Start of Stored data

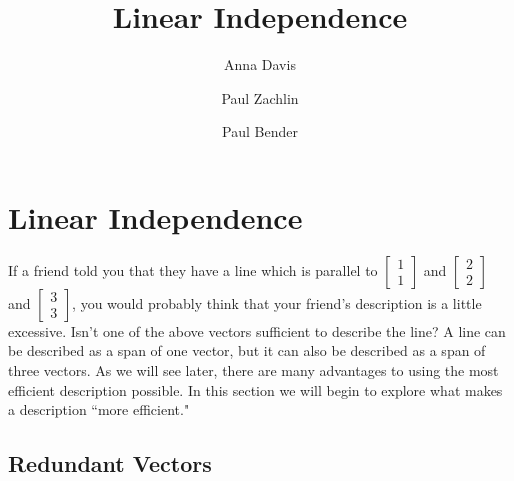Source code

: \documentclass{ximera}
\author{Anna Davis \and Paul Zachlin \and Paul Bender} \title{Linear Independence} \license{CC-BY 4.0}
\begin{document}
\begin{abstract}
 \end{abstract}
\maketitle

\section*{Linear Independence}
If a friend told you that they have a line which is parallel to $\begin{bmatrix}1\\1\end{bmatrix}$ and $\begin{bmatrix}2\\2\end{bmatrix}$ and $\begin{bmatrix}3\\3\end{bmatrix}$, you would probably think that your friend's description is a little excessive.  Isn't one of the above vectors sufficient to describe the line?  A line can be described as a span of one vector, but it can also be described as a span of three vectors.  As we will see later, there are many advantages to using the most efficient description possible.  In this section we will begin to explore what makes a description ``more efficient."
\subsection*{Redundant Vectors}
\end{document}
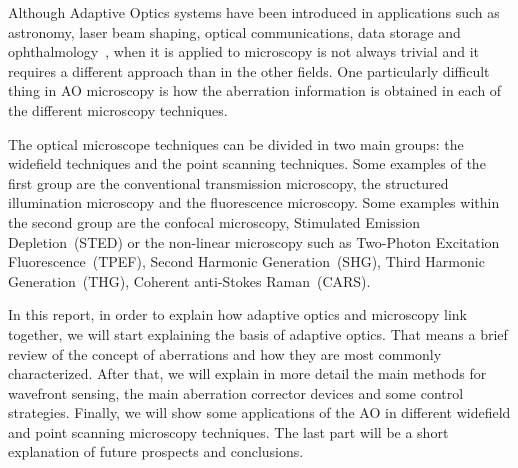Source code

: Although Adaptive Optics systems have been introduced in applications such as astronomy, laser beam shaping, optical communications, data storage and ophthalmology~\cite{AOM_biomedical}, when it is applied to microscopy is not always trivial and it requires a different approach than in the other fields. One particularly difficult thing in AO microscopy is how the aberration information is obtained in each of the different microscopy techniques.

The optical microscope techniques can be divided in two main groups: the widefield techniques and the point scanning techniques. Some examples of the first group are the conventional transmission microscopy, the structured illumination microscopy and the fluorescence microscopy. Some examples within the second group are the confocal microscopy, Stimulated Emission Depletion~(STED) or the non-linear microscopy such as Two-Photon Excitation Fluorescence~(TPEF), Second Harmonic Generation~(SHG), Third Harmonic Generation~(THG), Coherent anti-Stokes Raman~(CARS).  

In this report, in order to explain how adaptive optics and microscopy link together, we will start explaining the basis of adaptive optics. That means a brief review of the concept of aberrations and how they are most commonly characterized. After that, we will explain in more detail the main methods for wavefront sensing, the main aberration corrector devices and some control strategies. Finally, we will show some applications of the AO in different widefield and point scanning microscopy techniques. The last part will be a short explanation of future prospects and conclusions.       
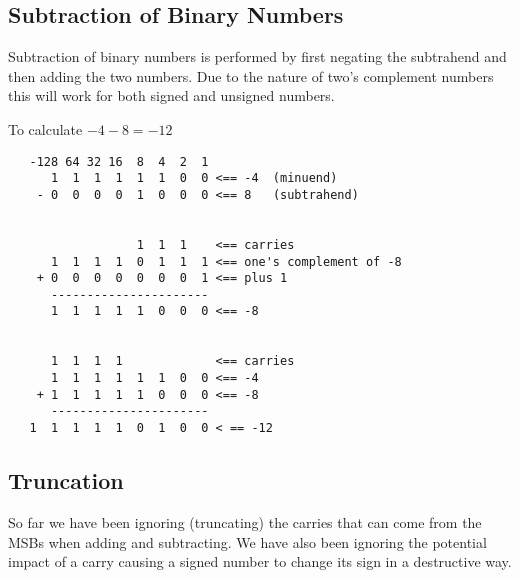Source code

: \subsection{Subtraction of Binary Numbers}


Subtraction of binary numbers is performed by first negating
the subtrahend and then adding the two numbers.  Due to the
nature of two's complement numbers this will work for both 
signed and unsigned numbers.

To calculate $-4-8 = -12$


\begin{verbatim}
   -128 64 32 16  8  4  2  1
      1  1  1  1  1  1  0  0 <== -4  (minuend)
    - 0  0  0  0  1  0  0  0 <== 8   (subtrahend)


                  1  1  1    <== carries
      1  1  1  1  0  1  1  1 <== one's complement of -8
    + 0  0  0  0  0  0  0  1 <== plus 1
      ----------------------
      1  1  1  1  1  0  0  0 <== -8
      
	  
      1  1  1  1             <== carries
      1  1  1  1  1  1  0  0 <== -4
    + 1  1  1  1  1  0  0  0 <== -8
      ----------------------
   1  1  1  1  1  0  1  0  0 < == -12
\end{verbatim}


\subsection{Truncation}

So far we have been ignoring (truncating) the carries that can come from 
the MSBs when adding and subtracting.  We have also been ignoring the 
potential impact of a carry causing a signed number to change its sign in
a destructive way.

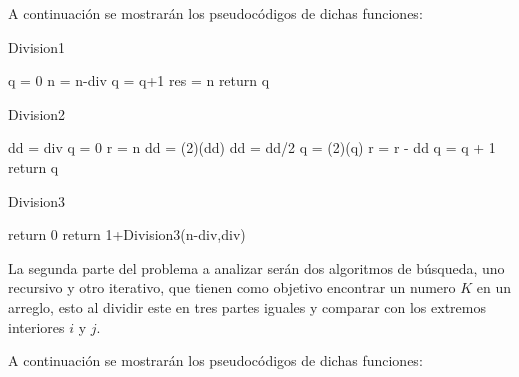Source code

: \documentclass[12pt,twoside]{article}
\begin{document}
    A continuación se mostrarán los pseudocódigos de dichas funciones:
    
    \begin{algorithm}[H]
        \caption{Division1}
        \begin{algorithmic}[1]
        \State q = 0
            \State n = n-div
            \State q = q+1
        \EndWhile
        \State res = n
        \State return q
        \end{algorithmic}
    \end{algorithm}
    \begin{algorithm}[H]
        \caption{Division2}
        \begin{algorithmic}[1]
        \State dd = div
        \State q = 0
        \State r = n
            \State dd = (2)(dd)
        \EndWhile
            \State dd = dd/2
            \State q = (2)(q)
                \State r = r - dd
                \State q = q + 1
            \EndIf
        \EndWhile
        \State return q
        \end{algorithmic}
    \end{algorithm}
    \begin{algorithm}[H]
        \caption{Division3}
        \begin{algorithmic}[1]
            \State return 0
        \Else
            \State return 1+Division3(n-div,div)
        \EndIf
        \end{algorithmic}
    \end{algorithm}
    
    La segunda parte del problema a analizar serán dos algoritmos de búsqueda, uno recursivo y otro iterativo, que tienen como objetivo encontrar un numero $K$ en un arreglo, esto al dividir este en tres partes iguales y comparar con los extremos interiores $i$ y $j$. 
    
    A continuación se mostrarán los pseudocódigos de dichas funciones:
    
\end{document}
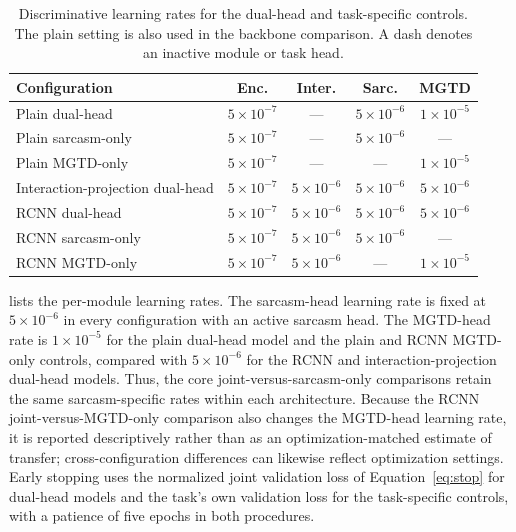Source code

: \begin{table}[h]
  \centering
  \small
  \setlength{\tabcolsep}{1.5pt}
  \begin{tabular}{@{}>{\raggedright\arraybackslash}p{2.35cm}cccc@{}}
    \toprule
    \textbf{Configuration} & \textbf{Enc.} & \textbf{Inter.} & \textbf{Sarc.} & \textbf{MGTD} \\
    \midrule
    Plain dual-head & $5\times10^{-7}$ & --- & $5\times10^{-6}$ & $1\times10^{-5}$ \\
    Plain sarcasm-only & $5\times10^{-7}$ & --- & $5\times10^{-6}$ & --- \\
    Plain MGTD-only & $5\times10^{-7}$ & --- & --- & $1\times10^{-5}$ \\
    Interaction-projection dual-head & $5\times10^{-7}$ & $5\times10^{-6}$ & $5\times10^{-6}$ & $5\times10^{-6}$ \\
    RCNN dual-head & $5\times10^{-7}$ & $5\times10^{-6}$ & $5\times10^{-6}$ & $5\times10^{-6}$ \\
    RCNN sarcasm-only & $5\times10^{-7}$ & $5\times10^{-6}$ & $5\times10^{-6}$ & --- \\
    RCNN MGTD-only & $5\times10^{-7}$ & $5\times10^{-6}$ & --- & $1\times10^{-5}$ \\
    \bottomrule
  \end{tabular}
  \caption{Discriminative learning rates for the dual-head and task-specific controls. The plain setting is also used in the backbone comparison. A dash denotes an inactive module or task head.}
  \label{tab:lr}
\end{table}

 lists the per-module learning rates. The sarcasm-head learning rate is fixed at $5\times10^{-6}$ in every configuration with an active sarcasm head. The MGTD-head rate is $1\times10^{-5}$ for the plain dual-head model and the plain and RCNN MGTD-only controls, compared with $5\times10^{-6}$ for the RCNN and interaction-projection dual-head models. Thus, the core joint-versus-sarcasm-only comparisons retain the same sarcasm-specific rates within each architecture. Because the RCNN joint-versus-MGTD-only comparison also changes the MGTD-head learning rate, it is reported descriptively rather than as an optimization-matched estimate of transfer; cross-configuration differences can likewise reflect optimization settings. Early stopping uses the normalized joint validation loss of Equation~\ref{eq:stop} for dual-head models and the task's own validation loss for the task-specific controls, with a patience of five epochs in both procedures.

End of Stored data

**Assignment:** Which lines hold the word "ignoring"? Return all of them from the records above.

**Reply to the task:**
So far we have been ignoring (truncating) the carries that can come from 
the MSBs when adding and subtracting.  We have also been ignoring the 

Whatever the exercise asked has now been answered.